#### Exercise goal:
Your answer should consist of the lines below that hold the word "Enne".

(Stored entries)
——————————
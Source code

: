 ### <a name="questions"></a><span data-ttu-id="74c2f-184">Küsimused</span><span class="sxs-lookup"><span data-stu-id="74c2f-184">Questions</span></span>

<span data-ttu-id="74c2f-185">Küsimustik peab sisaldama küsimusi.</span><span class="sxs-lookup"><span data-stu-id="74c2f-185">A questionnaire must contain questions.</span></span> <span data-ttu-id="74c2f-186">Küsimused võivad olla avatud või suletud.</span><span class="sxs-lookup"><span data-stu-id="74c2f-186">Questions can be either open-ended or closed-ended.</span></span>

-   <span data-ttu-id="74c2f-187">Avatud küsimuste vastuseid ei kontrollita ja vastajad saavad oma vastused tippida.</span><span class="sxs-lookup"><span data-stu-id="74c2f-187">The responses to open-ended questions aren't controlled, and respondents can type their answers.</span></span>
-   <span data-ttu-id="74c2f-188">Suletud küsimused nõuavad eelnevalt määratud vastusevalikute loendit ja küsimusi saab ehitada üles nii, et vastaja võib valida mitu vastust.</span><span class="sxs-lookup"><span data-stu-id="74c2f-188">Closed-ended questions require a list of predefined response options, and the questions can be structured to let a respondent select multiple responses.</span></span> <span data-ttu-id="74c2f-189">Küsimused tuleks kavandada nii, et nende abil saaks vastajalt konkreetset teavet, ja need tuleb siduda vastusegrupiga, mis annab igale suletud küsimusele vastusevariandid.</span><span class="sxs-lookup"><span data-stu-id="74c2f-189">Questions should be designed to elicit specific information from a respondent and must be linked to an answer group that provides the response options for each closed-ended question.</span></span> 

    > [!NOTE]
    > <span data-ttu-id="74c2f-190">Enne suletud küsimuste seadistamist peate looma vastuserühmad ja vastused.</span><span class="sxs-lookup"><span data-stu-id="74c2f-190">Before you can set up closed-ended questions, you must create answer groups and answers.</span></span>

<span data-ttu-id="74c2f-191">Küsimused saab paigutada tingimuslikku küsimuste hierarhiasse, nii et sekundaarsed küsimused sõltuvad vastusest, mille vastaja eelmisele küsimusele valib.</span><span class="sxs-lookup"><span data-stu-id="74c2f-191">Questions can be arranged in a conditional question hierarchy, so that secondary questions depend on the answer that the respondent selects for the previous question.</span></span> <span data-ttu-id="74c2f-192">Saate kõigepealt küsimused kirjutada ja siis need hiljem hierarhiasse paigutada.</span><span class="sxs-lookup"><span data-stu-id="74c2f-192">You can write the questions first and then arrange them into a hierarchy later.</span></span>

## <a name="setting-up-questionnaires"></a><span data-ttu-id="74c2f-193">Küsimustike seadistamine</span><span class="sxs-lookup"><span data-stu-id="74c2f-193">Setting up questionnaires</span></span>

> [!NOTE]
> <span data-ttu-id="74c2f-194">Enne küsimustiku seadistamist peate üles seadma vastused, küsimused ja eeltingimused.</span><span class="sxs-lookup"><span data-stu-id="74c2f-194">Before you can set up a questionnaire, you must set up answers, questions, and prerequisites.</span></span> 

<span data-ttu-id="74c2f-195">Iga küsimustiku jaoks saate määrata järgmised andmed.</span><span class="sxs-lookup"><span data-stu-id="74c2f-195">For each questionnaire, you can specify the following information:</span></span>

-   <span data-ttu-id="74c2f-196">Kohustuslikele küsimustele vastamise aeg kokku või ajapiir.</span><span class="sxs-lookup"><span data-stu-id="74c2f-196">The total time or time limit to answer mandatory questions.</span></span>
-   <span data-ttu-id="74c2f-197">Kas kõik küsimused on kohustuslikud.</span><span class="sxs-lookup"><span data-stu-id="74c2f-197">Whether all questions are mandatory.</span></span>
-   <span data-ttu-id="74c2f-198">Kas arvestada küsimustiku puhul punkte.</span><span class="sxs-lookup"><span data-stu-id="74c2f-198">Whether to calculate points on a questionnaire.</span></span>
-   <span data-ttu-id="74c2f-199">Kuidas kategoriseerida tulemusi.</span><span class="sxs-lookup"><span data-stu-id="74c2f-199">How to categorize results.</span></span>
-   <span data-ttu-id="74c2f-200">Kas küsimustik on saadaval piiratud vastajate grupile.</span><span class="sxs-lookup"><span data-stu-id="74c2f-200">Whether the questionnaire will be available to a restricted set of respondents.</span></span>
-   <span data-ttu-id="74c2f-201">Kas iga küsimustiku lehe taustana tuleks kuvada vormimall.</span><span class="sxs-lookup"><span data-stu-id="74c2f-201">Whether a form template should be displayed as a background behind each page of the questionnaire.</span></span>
——————————
#### Response box:
    > <span data-ttu-id="74c2f-190">Enne suletud küsimuste seadistamist peate looma vastuserühmad ja vastused.</span><span class="sxs-lookup"><span data-stu-id="74c2f-190">Before you can set up closed-ended questions, you must create answer groups and answers.</span></span>
> <span data-ttu-id="74c2f-194">Enne küsimustiku seadistamist peate üles seadma vastused, küsimused ja eeltingimused.</span><span class="sxs-lookup"><span data-stu-id="74c2f-194">Before you can set up a questionnaire, you must set up answers, questions, and prerequisites.</span></span> 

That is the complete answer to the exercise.